Há 7 anos, perdemos uma das nossas mais sensíveis cronistas,
Elsie Lessa, cujo lirismo do olhar nos revelava belezas
insuspeitadas numa vida predominantemente caótica. Amiga do
velho Rubem Braga, com que compartilhava semelhanças e
anseios, essa cidadã do mundo (pois residiu em diversas
cidades, brasileira e européias) voltava sua curiosidade para
tudo aquilo que valesse a pena ser lembrado, contemplado: um
sorriso de criança a brincar, um entardecer cor de rosa que
nos transforma os sentimentos, a expressão inesperadamente
curiosa de um companheiro anônimo de viagem, uma conversa com
amigos à beira da praia, um passeio de bicicleta...

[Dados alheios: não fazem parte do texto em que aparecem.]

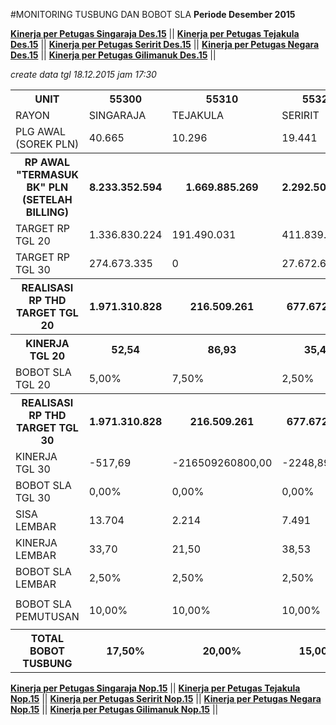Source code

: #MONITORING TUSBUNG DAN BOBOT SLA
**Periode Desember 2015**


**[Kinerja per Petugas Singaraja Des.15](https://github.com/suriawan/Area-Bali-Utara/blob/master/petugas-singaraja-des15.md)** ||
**[Kinerja per Petugas Tejakula Des.15](https://github.com/suriawan/Area-Bali-Utara/blob/master/petugas-tejakula-des15.md)** ||
**[Kinerja per Petugas Seririt Des.15](https://github.com/suriawan/Area-Bali-Utara/blob/master/petugas-seririt-des15.md)** ||
**[Kinerja per Petugas Negara Des.15](https://github.com/suriawan/Area-Bali-Utara/blob/master/petugas-negara-des15.md)** ||
**[Kinerja per Petugas Gilimanuk Des.15](https://github.com/suriawan/Area-Bali-Utara/blob/master/petugas-gilimanuk-des15.md)** ||



*_create data tgl 18.12.2015 jam 17:30_*

<table><tbody><tr><th>UNIT</th><th>55300</th><th>55310</th><th>55320</th><th>55330</th><th>55340</th><th>5503</th></tr><tr><td>RAYON</td><td>SINGARAJA</td><td>TEJAKULA</td><td>SERIRIT</td><td>NEGARA</td><td>GILIMANUK</td><td>AREA BARA</td></tr><tr><td>PLG AWAL (SOREK PLN)</td><td> 40.665 </td><td> 10.296 </td><td> 19.441 </td><td> 26.767 </td><td> 12.649 </td><td> 109.446 </td></tr><tr><th>RP AWAL "TERMASUK BK" PLN (SETELAH BILLING)</th><th> 8.233.352.594 </th><th> 1.669.885.269 </th><th> 2.292.507.744 </th><th> 5.199.209.458 </th><th> 4.631.356.079 </th><th> 22.064.869.861 </th></tr><tr><td>TARGET RP TGL 20</td><td> 1.336.830.224 </td><td> 191.490.031 </td><td> 411.839.775 </td><td> 608.644.690 </td><td> 583.645.414 </td><td> 3.132.450.134 </td></tr><tr><td>TARGET RP TGL 30</td><td> 274.673.335 </td><td> 0 </td><td> 27.672.665 </td><td> 55.447.468 </td><td> 136.509.074 </td><td> 494.302.543 </td></tr><tr><th>REALISASI RP THD TARGET TGL 20</th><th> 1.971.310.828 </th><th> 216.509.261 </th><th> 677.672.281 </th><th> 1.007.691.979 </th><th> 977.013.792 </th><th> 4.850.198.141 </th></tr><tr><th>KINERJA TGL 20</th><th>52,54</th><th>86,93</th><th>35,45</th><th>34,44</th><th>32,60</th><th>45,16</th></tr><tr><td>BOBOT SLA TGL 20</td><td>5,00%</td><td>7,50%</td><td>2,50%</td><td>2,50%</td><td>2,50%</td><td>2,50%</td></tr><tr><th>REALISASI RP THD TARGET TGL 30</th><th> 1.971.310.828 </th><th>216.509.261</th><th> 677.672.281 </th><th> 1.007.691.979 </th><th> 977.013.792 </th><th> 4.850.198.141 </th></tr><tr><td>KINERJA TGL 30</td><td>-517,69</td><td>-216509260800,00</td><td>-2248,89</td><td>-1617,38</td><td>-515,71</td><td>-781,22</td></tr><tr><td>BOBOT SLA TGL 30</td><td>0,00%</td><td>0,00%</td><td>0,00%</td><td>0,00%</td><td>0,00%</td><td>0,00%</td></tr><tr><td>SISA LEMBAR</td><td>13.704 </td><td>2.214 </td><td>7.491 </td><td>7.028 </td><td>3.991 </td><td>34.056 </td></tr><tr><td>KINERJA LEMBAR</td><td>33,70</td><td>21,50</td><td>38,53</td><td>26,26</td><td>31,55</td><td>31,12</td></tr><tr><td>BOBOT SLA LEMBAR</td><td>2,50%</td><td>2,50%</td><td>2,50%</td><td>2,50%</td><td>2,50%</td><td>2,50%</td></tr><tr><td> </td><td> </td><td> </td><td> </td><td> </td><td> </td><td> </td></tr><tr><td>BOBOT SLA PEMUTUSAN</td><td>10,00%</td><td>10,00%</td><td>10,00%</td><td>10,00%</td><td>10,00%</td><td>10,00%</td></tr><tr><td> </td><td> </td><td> </td><td> </td><td> </td><td> </td><td> </td></tr><tr><th>TOTAL BOBOT TUSBUNG</th><th>17,50%</th><th>20,00%</th><th>15,00%</th><th>15,00%</th><th>15,00%</th><th>15,00%</th></tr></tbody></table>

**[Kinerja per Petugas Singaraja Nop.15](https://github.com/suriawan/Area-Bali-Utara/blob/master/petugas-singaraja-nop15.md)** || 
**[Kinerja per Petugas Tejakula Nop.15](https://github.com/suriawan/Area-Bali-Utara/blob/master/petugas-tejakula-nop15.md)** ||
**[Kinerja per Petugas Seririt Nop.15](https://github.com/suriawan/Area-Bali-Utara/blob/master/petugas-seririt-nop15.md)** || 
**[Kinerja per Petugas Negara Nop.15](https://github.com/suriawan/Area-Bali-Utara/blob/master/petugas-negara-nop15.md)** || 
**[Kinerja per Petugas Gilimanuk Nop.15](https://github.com/suriawan/Area-Bali-Utara/blob/master/petugas-gilimanuk-nop15.md)** || 
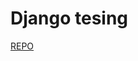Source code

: # Django tesing

[REPO](https://github.com/Python-Test-Engineer/PYTHON-TEST-FRAMEWORK/tree/main/PyTest_05_DJANGO)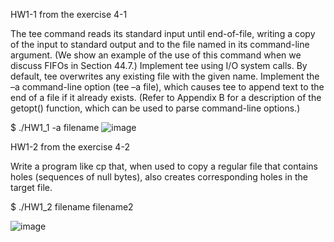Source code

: HW1-1 from the exercise 4-1

The tee command reads its standard input until end-of-file, writing a copy of the input
to standard output and to the file named in its command-line argument. (We show
an example of the use of this command when we discuss FIFOs in Section 44.7.)
Implement tee using I/O system calls. By default, tee overwrites any existing file with
the given name. Implement the –a command-line option (tee –a file), which causes tee
to append text to the end of a file if it already exists. (Refer to Appendix B for a
description of the getopt() function, which can be used to parse command-line
options.)

$ ./HW1_1 -a filename
![image](https://user-images.githubusercontent.com/72913466/209774603-0d93829c-76d1-4d9f-9bf2-47aa5b048764.png)


HW1-2 from the exercise 4-2

Write a program like cp that, when used to copy a regular file that contains holes
(sequences of null bytes), also creates corresponding holes in the target file.
  
  $ ./HW1_2 filename filename2
  
![image](https://user-images.githubusercontent.com/72913466/209774792-0f71f887-cf48-4eb7-b4f5-eec99eb89911.png)
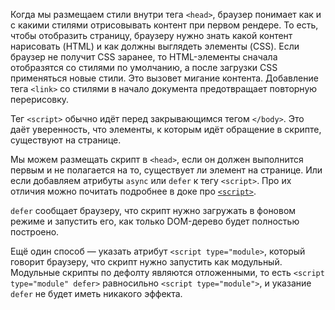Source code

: Когда мы размещаем стили внутри тега `<head>`, браузер понимает как и с какими стилями отрисовывать контент при первом рендере. То есть, чтобы отобразить страницу, браузеру нужно знать какой контент нарисовать (HTML) и как должны выглядеть элементы (CSS). Если браузер не получит CSS заранее, то HTML-элементы сначала отобразятся со стилями по умолчанию, а после загрузки CSS применяться новые стили. Это вызовет мигание контента. Добавление тега `<link>` co стилями в начало документа предотвращает повторную перерисовку.

Тег `<script>` обычно идёт перед закрывающимся тегом `</body>`. Это даёт уверенность, что элементы, к которым идёт обращение в скрипте, существуют на странице.

Мы можем размещать скрипт в `<head>`, если он должен выполнится первым и не полагается на то, существует ли элемент на странице. Или если добавляем атрибуты `async` или `defer` к тегу `<script>`. Про их отличия можно почитать подробнее в доке про [`<script>`](/html/script/#atributy).

`defer` сообщает браузеру, что скрипт нужно загружать в фоновом режиме и запустить его, как только DOM-дерево будет полностью построено.

Ещё один способ — указать атрибут `<script type="module>`, который говорит браузеру, что скрипт нужно запустить как модульный. Модульные скрипты по дефолту являются отложенными, то есть `<script type="module" defer>` равносильно `<script type="module">`, и указание `defer` не будет иметь никакого эффекта.
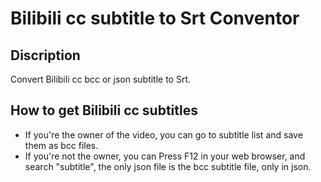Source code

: # Bilibili cc subtitle to Srt Conventor
## Discription
Convert Bilibili cc bcc or json subtitle to Srt.

## How to get Bilibili cc subtitles
* If you're the owner of the video, you can go to subtitle list and save them as bcc files.
* If you're not the owner, you can Press F12 in your web browser, and search "subtitle", the only json file is the bcc subtitle file, only in json.
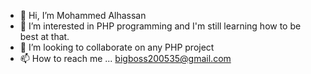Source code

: - 👋 Hi, I’m Mohammed Alhassan
- 👀 I’m interested in PHP programming and I'm still learning how to be best at that.
- 💞️ I’m looking to collaborate on any PHP project
- 📫 How to reach me ... bigboss200535@gmail.com

<!---
bigboss200535/bigboss200535 is a ✨ special ✨ repository because its `README.md` (this file) appears on your GitHub profile.
You can click the Preview link to take a look at your changes.
--->
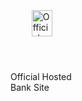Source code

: 

<div style="display: grid; grid-template-columns: repeat(3, 1fr); gap: 50px;">

  <div style="display: flex; flex-direction: column; justify-content: center; align-items: center;">
    <img src="./Snapshots/Offical_Banking_Site.PNG" alt="Official Bank Site" style="width: 50%; height: auto;">
    <p>Official Hosted Bank Site</p>
  </div>

</div>
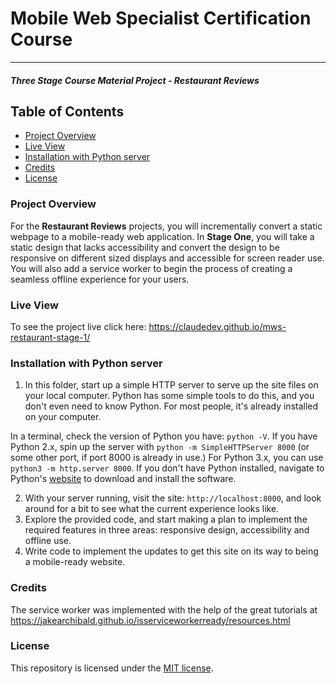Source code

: # Mobile Web Specialist Certification Course
---
#### _Three Stage Course Material Project - Restaurant Reviews_
## Table of Contents

* [Project Overview](#project-overview)
* [Live View](#live-view)
* [Installation with Python server](#installation-with-python-server)
* [Credits](#credits)
* [License](#license)

### Project Overview

For the **Restaurant Reviews** projects, you will incrementally convert a static webpage to a mobile-ready web application. In **Stage One**, you will take a static design that lacks accessibility and convert the design to be responsive on different sized displays and accessible for screen reader use. You will also add a service worker to begin the process of creating a seamless offline experience for your users.

### Live View

To see the project live click here: https://claudedev.github.io/mws-restaurant-stage-1/

### Installation with Python server

1. In this folder, start up a simple HTTP server to serve up the site files on your local computer. Python has some simple tools to do this, and you don't even need to know Python. For most people, it's already installed on your computer. 

In a terminal, check the version of Python you have: `python -V`. If you have Python 2.x, spin up the server with `python -m SimpleHTTPServer 8000` (or some other port, if port 8000 is already in use.) For Python 3.x, you can use `python3 -m http.server 8000`. If you don't have Python installed, navigate to Python's [website](https://www.python.org/) to download and install the software.

2. With your server running, visit the site: `http://localhost:8000`, and look around for a bit to see what the current experience looks like.
3. Explore the provided code, and start making a plan to implement the required features in three areas: responsive design, accessibility and offline use.
4. Write code to implement the updates to get this site on its way to being a mobile-ready website.

### Credits

The service worker was implemented with the help of the great tutorials at https://jakearchibald.github.io/isserviceworkerready/resources.html

### License

This repository is licensed under the [MIT license](https://opensource.org/licenses/MIT).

Elsie nos convidava a desviar os olhos da rotina célere e
voltá-los para elementos mais simples, resistentes, mas não
menos belos, coisas corriqueiras que passam despercebidas por
nossa sensibilidade fragilizada, numa tentativa de resgatar um
prazer e uma felicidade primordiais. Faz parte dessa
iniciativa o apego que a cronista tem por suas memórias. Elsie
lança mão das próprias lembranças para, associando-as à
memória da cidade (ou das cidades por onde passou), resgatar a
sua própria história do esquecimento gradativo, causado pelo
excesso de atribuições e informações do presente. Degustar
novamente pela via da memória um doce que se comia na
infância, comprado numa barraquinha que não mais existe;
relembrar os livros que se lia na juventude, debaixo de uma
árvore, comendo pão com manteiga; reconhecer-se emocionada e
surpreendida diante da casa onde residiu na infância, tão
igual a antes, mas tão oprimida pelas grandes construções
modernas... Eis alguns exemplos hábitos e sensações que se
quer proteger do fenecimento. Essa atitude revela a
necessidade da escritora em colecionar experiências
significativas e contáveis para dividi-las com o público
leitor. Este, impulsionado didaticamente pela proposta da
autora, vê-se incitado a fazer o mesmo e a reencontrar um
prazer adormecido. E ao se permitir enxergar o mundo com olhos
lúdicos, reata laços afetivos com a cidade - agora não somente
agente de violência, mas também fonte de deleite – recobrando
a capacidade de encontrar satisfação em coisas simples. Não se
trata de fechar os olhos para os dilemas e dificuldades da
vida, mas sim de impedir que eles amortizem a nossa
sensibilidade, desumanizando-nos.
Para aqueles que desejem “experimentar” as crônicas lessianas,
há as coletâneas A Dama da Noite, Ponte Rio-Londres e
Canta que a vida é um dia. Permita-se reencontrar sua alma
infantil e faça as pazes com o mundo e com a vida.